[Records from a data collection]
● ● ●
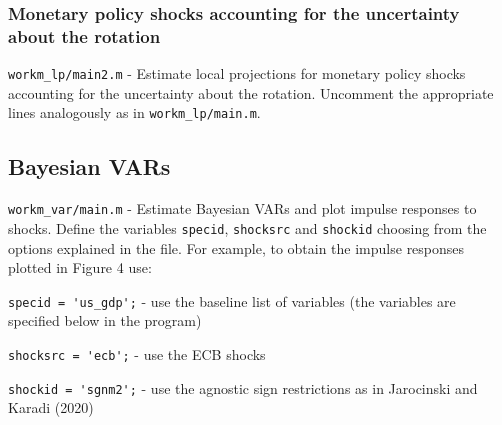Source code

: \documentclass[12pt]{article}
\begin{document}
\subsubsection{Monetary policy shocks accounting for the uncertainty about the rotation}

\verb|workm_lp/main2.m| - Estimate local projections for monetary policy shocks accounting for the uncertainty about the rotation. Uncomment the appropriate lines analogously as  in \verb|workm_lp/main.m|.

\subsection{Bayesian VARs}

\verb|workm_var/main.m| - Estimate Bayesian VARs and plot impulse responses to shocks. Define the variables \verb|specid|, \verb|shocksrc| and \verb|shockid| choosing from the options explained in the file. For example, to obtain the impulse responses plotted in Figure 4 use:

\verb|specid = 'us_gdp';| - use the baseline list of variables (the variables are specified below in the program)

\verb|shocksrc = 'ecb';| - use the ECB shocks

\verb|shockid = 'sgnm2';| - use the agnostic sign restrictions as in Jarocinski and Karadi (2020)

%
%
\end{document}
● ● ●
Find the lines above with the word "accounting". Copy them out.

Task result =>
\subsubsection{Monetary policy shocks accounting for the uncertainty about the rotation}
\verb|workm_lp/main2.m| - Estimate local projections for monetary policy shocks accounting for the uncertainty about the rotation. Uncomment the appropriate lines analogously as  in \verb|workm_lp/main.m|.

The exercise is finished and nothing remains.